- Prompt -
Report how many lines below include the string "rata". Please keep the reply to that number.

---------- Input material

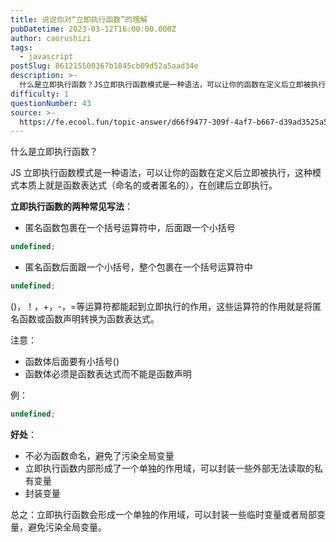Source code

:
 ```yaml
---
title: 说说你对“立即执行函数”的理解
pubDatetime: 2023-03-12T16:00:00.000Z
author: caorushizi
tags:
  - javascript
postSlug: 861215500367b1845cb09d52a5aad34e
description: >-
  什么是立即执行函数？JS立即执行函数模式是一种语法，可以让你的函数在定义后立即被执行，这种模式本质上就是函数表达式（命名的或者匿名的），在创建后立即执行。**立即执行函数的两种常见写法**：*匿名函数
difficulty: 1
questionNumber: 43
source: >-
  https://fe.ecool.fun/topic-answer/d66f9477-309f-4af7-b667-d39ad3525a5b?orderBy=updateTime&order=desc&tagId=10
---
```


什么是立即执行函数？

JS 立即执行函数模式是一种语法，可以让你的函数在定义后立即被执行，这种模式本质上就是函数表达式（命名的或者匿名的），在创建后立即执行。

**立即执行函数的两种常见写法**：

- 匿名函数包裹在一个括号运算符中，后面跟一个小括号

```typescript
undefined;
```

- 匿名函数后面跟一个小括号，整个包裹在一个括号运算符中

```typescript
undefined;
```

()，！，+，-，=等运算符都能起到立即执行的作用，这些运算符的作用就是将匿名函数或函数声明转换为函数表达式。

注意：

- 函数体后面要有小括号()
- 函数体必须是函数表达式而不能是函数声明

例：

```typescript
undefined;
```

**好处**：

- 不必为函数命名，避免了污染全局变量
- 立即执行函数内部形成了一个单独的作用域，可以封装一些外部无法读取的私有变量
- 封装变量

总之：立即执行函数会形成一个单独的作用域，可以封装一些临时变量或者局部变量，避免污染全局变量。
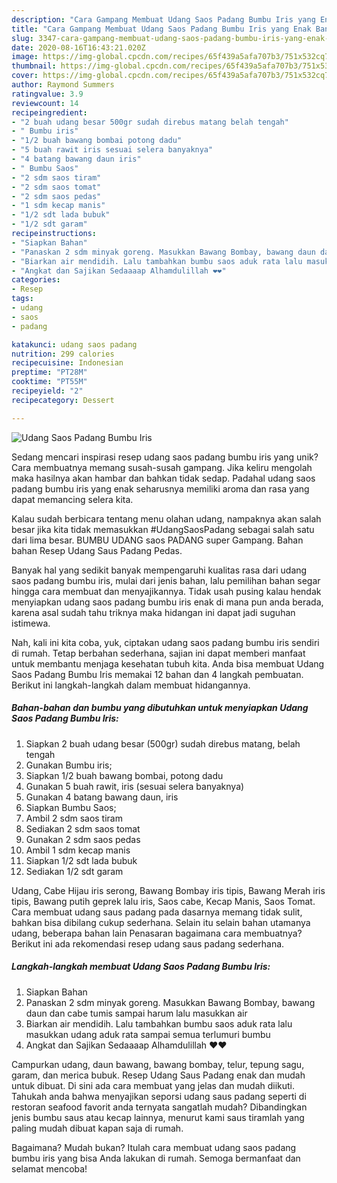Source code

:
 ```yaml
---
description: "Cara Gampang Membuat Udang Saos Padang Bumbu Iris yang Enak Banget"
title: "Cara Gampang Membuat Udang Saos Padang Bumbu Iris yang Enak Banget"
slug: 3347-cara-gampang-membuat-udang-saos-padang-bumbu-iris-yang-enak-banget
date: 2020-08-16T16:43:21.020Z
image: https://img-global.cpcdn.com/recipes/65f439a5afa707b3/751x532cq70/udang-saos-padang-bumbu-iris-foto-resep-utama.jpg
thumbnail: https://img-global.cpcdn.com/recipes/65f439a5afa707b3/751x532cq70/udang-saos-padang-bumbu-iris-foto-resep-utama.jpg
cover: https://img-global.cpcdn.com/recipes/65f439a5afa707b3/751x532cq70/udang-saos-padang-bumbu-iris-foto-resep-utama.jpg
author: Raymond Summers
ratingvalue: 3.9
reviewcount: 14
recipeingredient:
- "2 buah udang besar 500gr sudah direbus matang belah tengah"
- " Bumbu iris"
- "1/2 buah bawang bombai potong dadu"
- "5 buah rawit iris sesuai selera banyaknya"
- "4 batang bawang daun iris"
- " Bumbu Saos"
- "2 sdm saos tiram"
- "2 sdm saos tomat"
- "2 sdm saos pedas"
- "1 sdm kecap manis"
- "1/2 sdt lada bubuk"
- "1/2 sdt garam"
recipeinstructions:
- "Siapkan Bahan"
- "Panaskan 2 sdm minyak goreng. Masukkan Bawang Bombay, bawang daun dan cabe tumis sampai harum lalu masukkan air"
- "Biarkan air mendidih. Lalu tambahkan bumbu saos aduk rata lalu masukkan udang aduk rata sampai semua terlumuri bumbu"
- "Angkat dan Sajikan Sedaaaap Alhamdulillah ❤️❤️"
categories:
- Resep
tags:
- udang
- saos
- padang

katakunci: udang saos padang 
nutrition: 299 calories
recipecuisine: Indonesian
preptime: "PT28M"
cooktime: "PT55M"
recipeyield: "2"
recipecategory: Dessert

---
```



![Udang Saos Padang Bumbu Iris](https://img-global.cpcdn.com/recipes/65f439a5afa707b3/751x532cq70/udang-saos-padang-bumbu-iris-foto-resep-utama.jpg)

Sedang mencari inspirasi resep udang saos padang bumbu iris yang unik? Cara membuatnya memang susah-susah gampang. Jika keliru mengolah maka hasilnya akan hambar dan bahkan tidak sedap. Padahal udang saos padang bumbu iris yang enak seharusnya memiliki aroma dan rasa yang dapat memancing selera kita.

Kalau sudah berbicara tentang menu olahan udang, nampaknya akan salah besar jika kita tidak memasukkan #UdangSaosPadang sebagai salah satu dari lima besar. BUMBU UDANG saos PADANG super Gampang. Bahan bahan Resep Udang Saus Padang Pedas.

Banyak hal yang sedikit banyak mempengaruhi kualitas rasa dari udang saos padang bumbu iris, mulai dari jenis bahan, lalu pemilihan bahan segar hingga cara membuat dan menyajikannya. Tidak usah pusing kalau hendak menyiapkan udang saos padang bumbu iris enak di mana pun anda berada, karena asal sudah tahu triknya maka hidangan ini dapat jadi suguhan istimewa.


Nah, kali ini kita coba, yuk, ciptakan udang saos padang bumbu iris sendiri di rumah. Tetap berbahan sederhana, sajian ini dapat memberi manfaat untuk membantu menjaga kesehatan tubuh kita. Anda bisa membuat Udang Saos Padang Bumbu Iris memakai 12 bahan dan 4 langkah pembuatan. Berikut ini langkah-langkah dalam membuat hidangannya.

<!--inarticleads1-->

##### Bahan-bahan dan bumbu yang dibutuhkan untuk menyiapkan Udang Saos Padang Bumbu Iris:

1. Siapkan 2 buah udang besar (500gr) sudah direbus matang, belah tengah
1. Gunakan  Bumbu iris;
1. Siapkan 1/2 buah bawang bombai, potong dadu
1. Gunakan 5 buah rawit, iris (sesuai selera banyaknya)
1. Gunakan 4 batang bawang daun, iris
1. Siapkan  Bumbu Saos;
1. Ambil 2 sdm saos tiram
1. Sediakan 2 sdm saos tomat
1. Gunakan 2 sdm saos pedas
1. Ambil 1 sdm kecap manis
1. Siapkan 1/2 sdt lada bubuk
1. Sediakan 1/2 sdt garam


Udang, Cabe Hijau iris serong, Bawang Bombay iris tipis, Bawang Merah iris tipis, Bawang putih geprek lalu iris, Saos cabe, Kecap Manis, Saos Tomat. Cara membuat udang saus padang pada dasarnya memang tidak sulit, bahkan bisa dibilang cukup sederhana. Selain itu selain bahan utamanya udang, beberapa bahan lain Penasaran bagaimana cara membuatnya? Berikut ini ada rekomendasi resep udang saus padang sederhana. 

<!--inarticleads2-->

##### Langkah-langkah membuat Udang Saos Padang Bumbu Iris:

1. Siapkan Bahan
1. Panaskan 2 sdm minyak goreng. Masukkan Bawang Bombay, bawang daun dan cabe tumis sampai harum lalu masukkan air
1. Biarkan air mendidih. Lalu tambahkan bumbu saos aduk rata lalu masukkan udang aduk rata sampai semua terlumuri bumbu
1. Angkat dan Sajikan Sedaaaap Alhamdulillah ❤️❤️


Campurkan udang, daun bawang, bawang bombay, telur, tepung sagu, garam, dan merica bubuk. Resep Udang Saus Padang enak dan mudah untuk dibuat. Di sini ada cara membuat yang jelas dan mudah diikuti. Tahukah anda bahwa menyajikan seporsi udang saus padang seperti di restoran seafood favorit anda ternyata sangatlah mudah? Dibandingkan jenis bumbu saus atau kecap lainnya, menurut kami saus tiramlah yang paling mudah dibuat kapan saja di rumah. 

Bagaimana? Mudah bukan? Itulah cara membuat udang saos padang bumbu iris yang bisa Anda lakukan di rumah. Semoga bermanfaat dan selamat mencoba!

--------------------

- Solution to the problem -
2